Brylcreem and analogue synths. And you don’t get to hear those words in the same sentence very often
Let’s pretend we don’t know that Parisian Arnaud Rebotini was in a death metal band once upon a time. Not that knowing muddies the waters any (we’ll get to that particular pun shortly). Nope. Let’s just concentrate on what he’s doing now. Boy, are you in for a treat.
By day, Rebotini makes sparky electronic instrumental cuts under his own name, music that harks back to the golden age – dabs of the Cabs, splashes of Kraftwerk, some early Human League thrum, a bit of Depeche Mode – all lashed together with taut contemporary techno twists. Did someone mention electroclash? By night, however, things get darker. Somewhat.
A craggy bear of man – black suit, crisp white shirt, perfect greased-back quiff – he looks as edgy as ‘Godforsaken Roads’ sounds. The sophomore Black Strobe long-player takes his love of electronic music and steams up its windows with a heady brew of, well, blues and country and western.
To pull that notion into some sort of understandable shape, Black Strobe’s 2007 debut album, ‘Burn Your Own Church’, was liberally pillaged for film soundtracks. ‘Blood Shot Eyes’ was used in the trailer of Scorcese’s ‘Wolf Of Wall Street, while their cover of Bo Diddley’s ‘I’m A Man’ featured in Guy Ritchie’s ‘RocknRolla’ and in the trailer for Tarantino’s ‘Django Unchained’.
And while ‘I’m A Man’ in particular (the original of which was influenced by ‘Hoochie Coochie Man’ by Muddy Waters of the earlier poor joke) is the far side of the Black Strobe spectrum, all monster ZZ Top riffing and not a synth in sight, it does help get your head in the right place for this new record. Sort of. Think steaming nights in the Deep South, a devil at the crossroads, bayous and swamps, plus krautrock, synthpop and techno. Oh yes.

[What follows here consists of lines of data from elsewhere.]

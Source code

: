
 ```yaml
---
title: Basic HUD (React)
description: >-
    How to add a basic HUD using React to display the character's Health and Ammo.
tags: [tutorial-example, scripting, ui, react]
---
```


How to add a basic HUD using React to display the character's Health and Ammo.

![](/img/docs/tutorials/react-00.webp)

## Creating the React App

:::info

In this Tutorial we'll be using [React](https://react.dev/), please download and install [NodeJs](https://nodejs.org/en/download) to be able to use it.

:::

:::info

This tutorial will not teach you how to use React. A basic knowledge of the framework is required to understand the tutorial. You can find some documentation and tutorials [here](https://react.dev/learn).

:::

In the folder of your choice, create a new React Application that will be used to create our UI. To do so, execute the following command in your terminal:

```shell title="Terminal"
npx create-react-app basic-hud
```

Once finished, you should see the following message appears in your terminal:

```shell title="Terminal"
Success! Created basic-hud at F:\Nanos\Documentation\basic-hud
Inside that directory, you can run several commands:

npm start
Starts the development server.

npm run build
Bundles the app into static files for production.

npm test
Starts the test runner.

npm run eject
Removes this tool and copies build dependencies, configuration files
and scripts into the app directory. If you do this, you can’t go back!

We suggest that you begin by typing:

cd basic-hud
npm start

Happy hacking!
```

An idea is one thing, hearing it in motion is a proper treat. ‘Blues Fight’ has a ticka-ticka-ticka drum machine rattling away underneath some proper squelching, snarling riffola and a bassline so grumbling it makes Peter Hook look tame. And then, just for good measure, it goes all Rick Wakeman on too much Red Bull. ‘For Those Who Came To Earth Thru The Devil’s Asshole’, a boiler room racket layered knee-deep and sinking before you know it, is so nuts you could feed it monkeys. ‘Dumped Boogie’ is Mississippi Delta Depeche Mode (and much more interesting than ‘Delta Machine’), ‘From The Gutter’ is pots and pans Dead Or Alive, ‘Promised Moon’ is Wire meets Bolan.
All things considered, you’d wager Rebotini must have agonised over taking on Johnny Cash’s ‘Folsom Prison Blues’ but, my word, does he do the great man justice – warm, bright Kraftwerkian scales and all. Throughout, Rebotini’s growling vocal comes on like a cheery Nick Cave and the subject matter – “My Lord”, “Help me”, “Mama told me”, “Brothers and sisters”, “I was good son” – occupies a similar ballpark.
Oh, and if ‘House Of Good Lovin’’ isn’t snapped up for a film soundtrack, we’ll eat this review. The tip-toeing lick is pure John Lee Hooker catapulted into some sort of analogue synth heaven. Good God, is it bonkers.
How on earth this works is anyone’s guess. But it does. And if Rebotini is prepared to go this far out, really, who are we to argue. In this day and age, it’s such a joy to find not only a total maverick, but a true original. You have to get a load of this record. Best thing I’ve heard so far this year. No question.